Saved data entries
★ ★ ★ ★ ★ ★ ★

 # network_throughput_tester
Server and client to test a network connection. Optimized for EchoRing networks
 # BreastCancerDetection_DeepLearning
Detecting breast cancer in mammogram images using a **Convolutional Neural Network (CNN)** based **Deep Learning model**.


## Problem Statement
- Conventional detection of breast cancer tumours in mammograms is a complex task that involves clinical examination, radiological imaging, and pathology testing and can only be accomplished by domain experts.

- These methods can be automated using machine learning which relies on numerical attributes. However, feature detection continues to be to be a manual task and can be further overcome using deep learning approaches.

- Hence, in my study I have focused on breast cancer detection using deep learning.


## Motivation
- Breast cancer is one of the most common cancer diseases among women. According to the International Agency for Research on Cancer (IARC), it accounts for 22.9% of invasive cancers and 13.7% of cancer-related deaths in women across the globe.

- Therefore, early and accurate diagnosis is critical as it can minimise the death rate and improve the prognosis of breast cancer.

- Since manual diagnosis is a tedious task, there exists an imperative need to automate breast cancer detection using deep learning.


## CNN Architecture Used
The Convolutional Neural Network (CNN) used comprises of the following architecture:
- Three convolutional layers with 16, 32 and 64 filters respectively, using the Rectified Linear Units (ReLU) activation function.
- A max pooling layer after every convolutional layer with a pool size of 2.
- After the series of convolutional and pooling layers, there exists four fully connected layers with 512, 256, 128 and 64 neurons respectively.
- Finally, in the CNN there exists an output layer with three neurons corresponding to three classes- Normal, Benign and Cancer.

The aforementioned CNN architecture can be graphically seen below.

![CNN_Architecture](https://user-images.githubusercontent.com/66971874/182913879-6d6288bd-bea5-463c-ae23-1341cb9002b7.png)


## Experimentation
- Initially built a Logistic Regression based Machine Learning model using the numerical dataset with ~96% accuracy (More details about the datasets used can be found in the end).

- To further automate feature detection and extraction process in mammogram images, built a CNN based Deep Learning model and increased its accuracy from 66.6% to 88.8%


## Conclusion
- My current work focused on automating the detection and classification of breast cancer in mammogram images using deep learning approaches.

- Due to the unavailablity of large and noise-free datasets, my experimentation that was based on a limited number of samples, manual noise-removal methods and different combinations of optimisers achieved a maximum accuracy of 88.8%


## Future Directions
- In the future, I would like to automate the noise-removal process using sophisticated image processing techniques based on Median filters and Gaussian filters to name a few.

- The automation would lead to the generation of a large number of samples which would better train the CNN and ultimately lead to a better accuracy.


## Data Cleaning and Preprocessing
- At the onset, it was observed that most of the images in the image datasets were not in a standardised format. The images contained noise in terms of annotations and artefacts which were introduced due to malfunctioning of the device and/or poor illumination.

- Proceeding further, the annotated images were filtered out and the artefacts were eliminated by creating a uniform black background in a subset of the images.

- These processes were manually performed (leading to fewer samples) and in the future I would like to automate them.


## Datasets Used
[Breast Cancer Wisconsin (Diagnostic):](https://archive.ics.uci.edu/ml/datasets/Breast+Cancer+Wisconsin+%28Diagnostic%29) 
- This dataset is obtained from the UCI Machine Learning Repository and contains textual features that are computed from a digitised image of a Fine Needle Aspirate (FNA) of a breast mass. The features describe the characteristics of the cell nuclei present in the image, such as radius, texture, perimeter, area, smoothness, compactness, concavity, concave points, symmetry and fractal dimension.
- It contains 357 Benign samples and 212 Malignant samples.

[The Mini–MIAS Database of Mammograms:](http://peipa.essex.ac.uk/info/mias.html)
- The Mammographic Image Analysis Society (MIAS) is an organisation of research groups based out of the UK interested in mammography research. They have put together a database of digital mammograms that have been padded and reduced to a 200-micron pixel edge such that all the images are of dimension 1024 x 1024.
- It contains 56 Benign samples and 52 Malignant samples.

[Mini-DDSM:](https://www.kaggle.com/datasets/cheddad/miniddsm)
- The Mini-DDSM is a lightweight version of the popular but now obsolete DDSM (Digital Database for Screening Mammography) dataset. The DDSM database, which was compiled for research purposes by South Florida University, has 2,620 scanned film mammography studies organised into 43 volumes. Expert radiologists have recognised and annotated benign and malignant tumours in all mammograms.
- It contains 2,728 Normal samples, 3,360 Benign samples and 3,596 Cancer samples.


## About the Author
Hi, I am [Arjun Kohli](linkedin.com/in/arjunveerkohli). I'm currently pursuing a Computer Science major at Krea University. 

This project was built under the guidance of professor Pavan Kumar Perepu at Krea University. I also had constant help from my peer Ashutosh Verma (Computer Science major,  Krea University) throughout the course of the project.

★ ★ ★ ★ ★ ★ ★

= TASK DESCRIPTION =
Look back at the entries above. Retype the line with "[The Mini–MIAS Database", the line with "- The Mammographic", and all lines in between.

= RESPONSE TO THIS EXERCISE =
[The Mini–MIAS Database of Mammograms:](http://peipa.essex.ac.uk/info/mias.html)
- The Mammographic Image Analysis Society (MIAS) is an organisation of research groups based out of the UK interested in mammography research. They have put together a database of digital mammograms that have been padded and reduced to a 200-micron pixel edge such that all the images are of dimension 1024 x 1024.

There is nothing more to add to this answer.